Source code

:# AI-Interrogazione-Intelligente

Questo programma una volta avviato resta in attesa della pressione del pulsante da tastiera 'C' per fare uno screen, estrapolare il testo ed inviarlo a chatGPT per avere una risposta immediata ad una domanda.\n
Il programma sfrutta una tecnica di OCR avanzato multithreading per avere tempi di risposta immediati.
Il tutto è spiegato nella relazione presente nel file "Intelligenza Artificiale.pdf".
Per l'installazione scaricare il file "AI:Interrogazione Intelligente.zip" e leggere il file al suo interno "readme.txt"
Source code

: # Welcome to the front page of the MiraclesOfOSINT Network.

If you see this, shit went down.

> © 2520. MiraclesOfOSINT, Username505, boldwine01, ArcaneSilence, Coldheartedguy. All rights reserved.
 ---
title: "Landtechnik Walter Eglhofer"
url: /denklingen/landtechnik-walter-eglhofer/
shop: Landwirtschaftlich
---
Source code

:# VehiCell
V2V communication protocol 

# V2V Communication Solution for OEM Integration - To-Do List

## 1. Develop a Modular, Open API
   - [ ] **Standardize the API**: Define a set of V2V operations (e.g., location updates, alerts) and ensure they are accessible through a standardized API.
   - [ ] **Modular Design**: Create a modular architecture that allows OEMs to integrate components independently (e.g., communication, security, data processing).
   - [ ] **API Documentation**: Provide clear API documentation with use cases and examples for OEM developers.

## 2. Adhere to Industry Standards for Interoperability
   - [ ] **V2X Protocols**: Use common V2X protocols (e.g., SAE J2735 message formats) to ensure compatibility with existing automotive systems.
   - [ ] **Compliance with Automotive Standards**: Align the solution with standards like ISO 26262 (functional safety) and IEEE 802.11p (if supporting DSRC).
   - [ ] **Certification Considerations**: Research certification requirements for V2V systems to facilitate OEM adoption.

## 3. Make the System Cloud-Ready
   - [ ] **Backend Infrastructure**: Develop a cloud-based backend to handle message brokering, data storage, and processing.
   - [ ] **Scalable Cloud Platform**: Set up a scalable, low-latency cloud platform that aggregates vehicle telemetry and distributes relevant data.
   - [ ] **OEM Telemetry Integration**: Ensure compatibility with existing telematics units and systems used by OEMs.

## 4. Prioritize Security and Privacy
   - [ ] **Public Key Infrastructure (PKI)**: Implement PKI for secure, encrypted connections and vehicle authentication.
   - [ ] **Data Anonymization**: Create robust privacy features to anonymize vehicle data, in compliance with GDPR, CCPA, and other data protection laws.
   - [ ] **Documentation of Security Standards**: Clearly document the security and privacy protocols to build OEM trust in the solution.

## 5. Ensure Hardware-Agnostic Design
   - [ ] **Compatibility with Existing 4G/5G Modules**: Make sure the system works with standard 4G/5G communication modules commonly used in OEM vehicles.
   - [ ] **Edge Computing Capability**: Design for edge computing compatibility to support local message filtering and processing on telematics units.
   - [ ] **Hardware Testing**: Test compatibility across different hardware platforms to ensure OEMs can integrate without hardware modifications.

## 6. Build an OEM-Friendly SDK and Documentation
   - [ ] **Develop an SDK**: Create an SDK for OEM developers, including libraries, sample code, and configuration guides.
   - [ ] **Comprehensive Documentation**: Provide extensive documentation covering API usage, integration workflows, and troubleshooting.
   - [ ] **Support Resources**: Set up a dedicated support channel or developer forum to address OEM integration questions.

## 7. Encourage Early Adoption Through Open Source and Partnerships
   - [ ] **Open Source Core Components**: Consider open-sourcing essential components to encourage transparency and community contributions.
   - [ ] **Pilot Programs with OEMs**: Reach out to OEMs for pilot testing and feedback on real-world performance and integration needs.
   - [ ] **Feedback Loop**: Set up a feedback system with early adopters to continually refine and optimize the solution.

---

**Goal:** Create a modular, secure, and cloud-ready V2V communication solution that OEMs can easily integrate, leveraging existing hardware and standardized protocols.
═══
**Exercise objective**
Everything in the listing needs to be duplicated exactly, line for line.

**Expected answer**
Source code

:# AI-Interrogazione-Intelligente

Questo programma una volta avviato resta in attesa della pressione del pulsante da tastiera 'C' per fare uno screen, estrapolare il testo ed inviarlo a chatGPT per avere una risposta immediata ad una domanda.\n
Il programma sfrutta una tecnica di OCR avanzato multithreading per avere tempi di risposta immediati.
Il tutto è spiegato nella relazione presente nel file "Intelligenza Artificiale.pdf".
Per l'installazione scaricare il file "AI:Interrogazione Intelligente.zip" e leggere il file al suo interno "readme.txt"
Source code

: # Welcome to the front page of the MiraclesOfOSINT Network.

If you see this, shit went down.

> © 2520. MiraclesOfOSINT, Username505, boldwine01, ArcaneSilence, Coldheartedguy. All rights reserved.
 ---
title: "Landtechnik Walter Eglhofer"
url: /denklingen/landtechnik-walter-eglhofer/
shop: Landwirtschaftlich
---
Source code

:# VehiCell
V2V communication protocol 

# V2V Communication Solution for OEM Integration - To-Do List

## 1. Develop a Modular, Open API
   - [ ] **Standardize the API**: Define a set of V2V operations (e.g., location updates, alerts) and ensure they are accessible through a standardized API.
   - [ ] **Modular Design**: Create a modular architecture that allows OEMs to integrate components independently (e.g., communication, security, data processing).
   - [ ] **API Documentation**: Provide clear API documentation with use cases and examples for OEM developers.

## 2. Adhere to Industry Standards for Interoperability
   - [ ] **V2X Protocols**: Use common V2X protocols (e.g., SAE J2735 message formats) to ensure compatibility with existing automotive systems.
   - [ ] **Compliance with Automotive Standards**: Align the solution with standards like ISO 26262 (functional safety) and IEEE 802.11p (if supporting DSRC).
   - [ ] **Certification Considerations**: Research certification requirements for V2V systems to facilitate OEM adoption.

## 3. Make the System Cloud-Ready
   - [ ] **Backend Infrastructure**: Develop a cloud-based backend to handle message brokering, data storage, and processing.
   - [ ] **Scalable Cloud Platform**: Set up a scalable, low-latency cloud platform that aggregates vehicle telemetry and distributes relevant data.
   - [ ] **OEM Telemetry Integration**: Ensure compatibility with existing telematics units and systems used by OEMs.

## 4. Prioritize Security and Privacy
   - [ ] **Public Key Infrastructure (PKI)**: Implement PKI for secure, encrypted connections and vehicle authentication.
   - [ ] **Data Anonymization**: Create robust privacy features to anonymize vehicle data, in compliance with GDPR, CCPA, and other data protection laws.
   - [ ] **Documentation of Security Standards**: Clearly document the security and privacy protocols to build OEM trust in the solution.

## 5. Ensure Hardware-Agnostic Design
   - [ ] **Compatibility with Existing 4G/5G Modules**: Make sure the system works with standard 4G/5G communication modules commonly used in OEM vehicles.
   - [ ] **Edge Computing Capability**: Design for edge computing compatibility to support local message filtering and processing on telematics units.
   - [ ] **Hardware Testing**: Test compatibility across different hardware platforms to ensure OEMs can integrate without hardware modifications.

## 6. Build an OEM-Friendly SDK and Documentation
   - [ ] **Develop an SDK**: Create an SDK for OEM developers, including libraries, sample code, and configuration guides.
   - [ ] **Comprehensive Documentation**: Provide extensive documentation covering API usage, integration workflows, and troubleshooting.
   - [ ] **Support Resources**: Set up a dedicated support channel or developer forum to address OEM integration questions.

## 7. Encourage Early Adoption Through Open Source and Partnerships
   - [ ] **Open Source Core Components**: Consider open-sourcing essential components to encourage transparency and community contributions.
   - [ ] **Pilot Programs with OEMs**: Reach out to OEMs for pilot testing and feedback on real-world performance and integration needs.
   - [ ] **Feedback Loop**: Set up a feedback system with early adopters to continually refine and optimize the solution.

---

**Goal:** Create a modular, secure, and cloud-ready V2V communication solution that OEMs can easily integrate, leveraging existing hardware and standardized protocols.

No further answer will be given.